Benchmark Results

> Every test passes. Every parameter validated. Every SDK compatible. Zero regressions.

Every test passes. Every parameter validated. Every SDK compatible. Zero regressions.

Xantly's API is tested against the most demanding evaluation suite in the industry — 5 independent layers, 230+ deep grading cases, 145+ parameter tests, 24 industry benchmarks, 10 client SDKs, 6 eval harnesses, 9 production chaos scenarios, and full endpoint coverage across all 11 OpenAI-compatible endpoints.
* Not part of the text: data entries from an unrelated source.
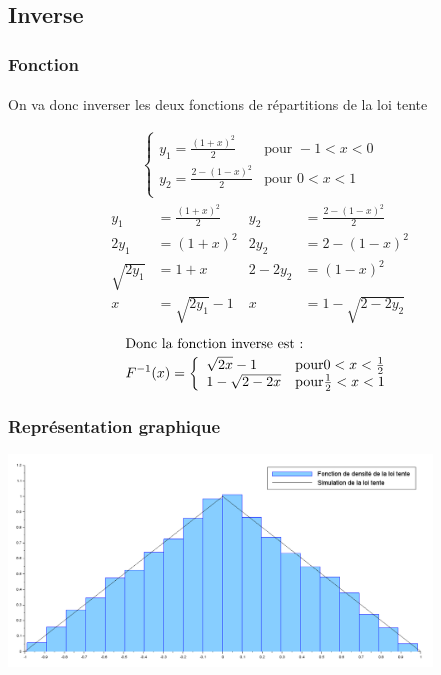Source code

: \documentclass{article}
\begin{document}
\paragraph{}

\subsection{Inverse}

\subsubsection{Fonction}
\paragraph{} On va donc inverser les deux fonctions de répartitions de la loi tente%

\begin{align}
\left\{
	\begin{array}{ll}
		y_1=\frac{(1+x)^2}{2} &\mbox{pour } -1<x<0\\
		y_2=\frac{2-(1-x)^2}{2} &\mbox{pour } 0<x<1\\
	\end{array}
\right.
\end{align}
\begin{align}
y_1 & =\frac{(1+x)^2}{2} & y_2 & = \frac{2-(1-x)^2}{2} \\
2y_1 & = (1+x)^2 & 2y_2 & = 2 - (1-x)^2 \\
\sqrt{2y_1} & = 1+x & 2-2y_2 & = (1-x)^2 \\
x & = \sqrt{2y_1} - 1 & x & = 1- \sqrt{ 2-2y_2}
\end{align}
\begin{align}
\intertext{Donc la fonction inverse est :}
F^{-1}(x)=\left\{
		\begin{array}{ll}
			\sqrt{2x}-1 & \mbox{pour} 0<x<\frac{1}{2} \\
			1-\sqrt{2-2x} & \mbox{pour} \frac{1}{2}<x<1
		\end{array}
\right.
\end{align}


\subsubsection{Représentation graphique}
\begin{center}
\includegraphics[width=425px]{img/tente_inversion.png}
\end{center}
\end{document}
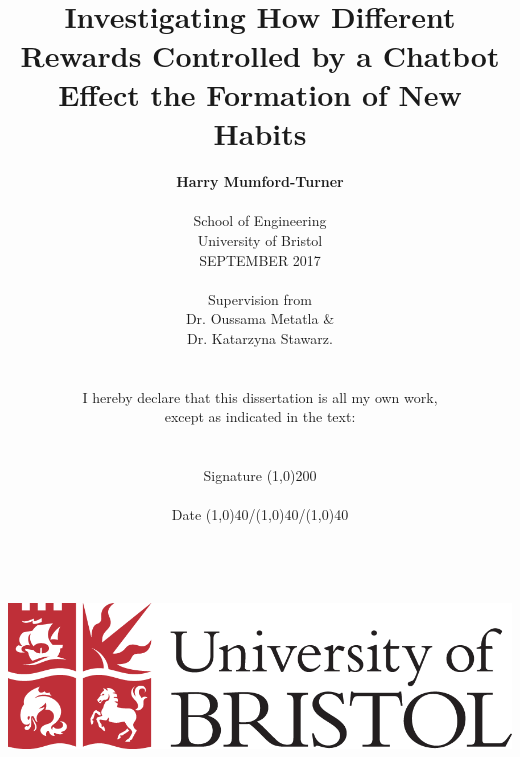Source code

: 

\date{} %

\title{\huge{\textbf{\\\\\\Investigating How Different Rewards Controlled by a Chatbot Effect the Formation of New Habits}}}
\author{\textbf{Harry Mumford-Turner}\\
\\
School of Engineering\\
University of Bristol\\
SEPTEMBER 2017\\
\\
Supervision from\\
Dr. Oussama Metatla \&\\Dr. Katarzyna Stawarz.
\\
\\\\
I hereby declare that this dissertation is all my own work,\\
except as indicated in the text:\\
\\
\\
Signature \line(1,0){200}\\
\\
Date \line(1,0){40}/\line(1,0){40}/\line(1,0){40}\\
\\
\\
\\
\\
\includegraphics[scale=0.29]{resources/UoB-logo.png}}

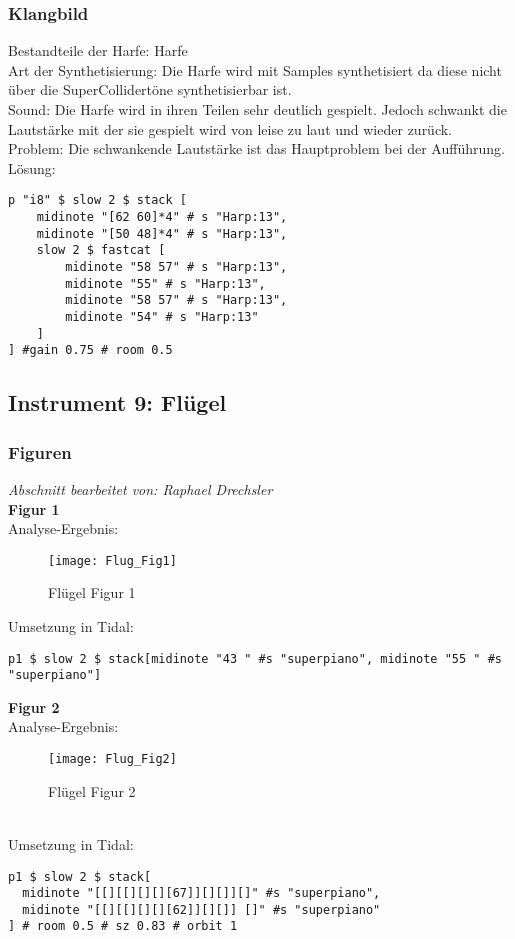 \documentclass[
10pt, %
a4paper, %
oneside, %
headinclude,footinclude, %
BCOR5mm, %
]{scrartcl}
\begin{document}
\subsubsection{Klangbild}
Bestandteile der Harfe: Harfe\\
Art der Synthetisierung: Die Harfe wird mit Samples synthetisiert da diese nicht über die SuperCollidertöne synthetisierbar ist.\\
Sound: Die Harfe wird in ihren Teilen sehr deutlich gespielt. Jedoch schwankt die Lautstärke mit der sie gespielt wird von leise zu laut und wieder zurück.\\
Problem: Die schwankende Lautstärke ist das Hauptproblem bei der Aufführung.\\
Lösung:\\
\begin{lstlisting}
p "i8" $ slow 2 $ stack [
	midinote "[62 60]*4" # s "Harp:13",
	midinote "[50 48]*4" # s "Harp:13",
	slow 2 $ fastcat [
		midinote "58 57" # s "Harp:13",
		midinote "55" # s "Harp:13",
		midinote "58 57" # s "Harp:13",
		midinote "54" # s "Harp:13"
	]
] #gain 0.75 # room 0.5
\end{lstlisting}


\subsection{Instrument 9: Flügel}
\subsubsection{Figuren}
\textit{Abschnitt bearbeitet von: Raphael Drechsler}\\

\noindent\textbf{Figur 1}\\
Analyse-Ergebnis:
\begin{figure}[h]
	\centering 
	\texttt{[image: Flug\_Fig1]} 
	\caption{Flügel Figur 1}
\end{figure}
\noindent Umsetzung in Tidal:
\begin{lstlisting}
p1 $ slow 2 $ stack[midinote "43 " #s "superpiano", midinote "55 " #s "superpiano"]
\end{lstlisting}

\noindent \textbf{Figur 2}\\
Analyse-Ergebnis:
\begin{figure}[h]
	\centering 
	\texttt{[image: Flug\_Fig2]} 
	\caption{Flügel Figur 2}
\end{figure}\\
\noindent Umsetzung in Tidal:
\begin{lstlisting}
p1 $ slow 2 $ stack[
  midinote "[[][[][][][67]][][]][]" #s "superpiano",
  midinote "[[][[][][][62]][][]] []" #s "superpiano"
] # room 0.5 # sz 0.83 # orbit 1
\end{lstlisting}
\end{document}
The scorecard is public, the methodology is reproducible, and the results speak for themselves.

Deep Grading Score: 97 / 100

The Deep Grading Test Suite v3 is Xantly's most rigorous end-to-end evaluation — 17 suites covering protocol compliance, multi-agent orchestration, streaming integrity, stress testing, and architectural audit. Every request hits a live gateway with real upstream LLM providers.

Dimension	Weight	Score	Points
Output Accuracy	40%	100%	40 / 40
Latency / TTFT	25%	90%	22 / 25
Cost Efficiency	20%	100%	20 / 20
Resilience	15%	100%	15 / 15
Weighted Total	100%		97 / 100

230 tests passed. 0 failed. 100% pass rate.

Suites: Protocol compliance, multi-chain agents, reflection loops, RAG retrieval, tool use, parallel fan-out/fan-in, voice TTFT and TTS safety, routing intelligence, JSON precision, streaming integrity, stress and concurrency, memory and long-context, architecture audit, ReAct iterative tool loops, hierarchical multi-agent delegation, conditional branching and decision trees, MapReduce parallel decomposition, guardrail enforcement (PII, language, tone, refusal).

Gateway Overhead

Xantly's Rust-based gateway adds 5-10ms of overhead per request — competitive with SOTA gateways like TensorZero (<1ms), Helicone (8ms P50), and Bifrost (11us). All provider clients use 5s TCP connect timeouts with automatic waterfall failover on connection failures.

At a Glance

Category	Result	Status
Deep Grading (17-Suite E2E)	230 / 230 tests, 97/100 score	100% Pass
API Parameter Coverage	145+ individual tests	100% Pass
OpenAI-Compatible Endpoints	11 / 11	100% Pass
Industry Benchmarks (Agentic / RAG / Reasoning / Safety)	24 / 24	100% Pass
Client SDK Compatibility	10 / 10	100% Pass
Evaluation Harness Integration	6 / 6	100% Pass
Customer Replay Regression	50 / 50	100% Pass
Chaos & Fault Injection	9 / 9	100% Pass
Capability Matrix	8 / 8	100% Pass

491+ total validations. 491+ pass.

Full Endpoint Coverage

Xantly implements the complete set of industry-standard OpenAI-compatible endpoints. Every endpoint listed below is live, tested, and documented.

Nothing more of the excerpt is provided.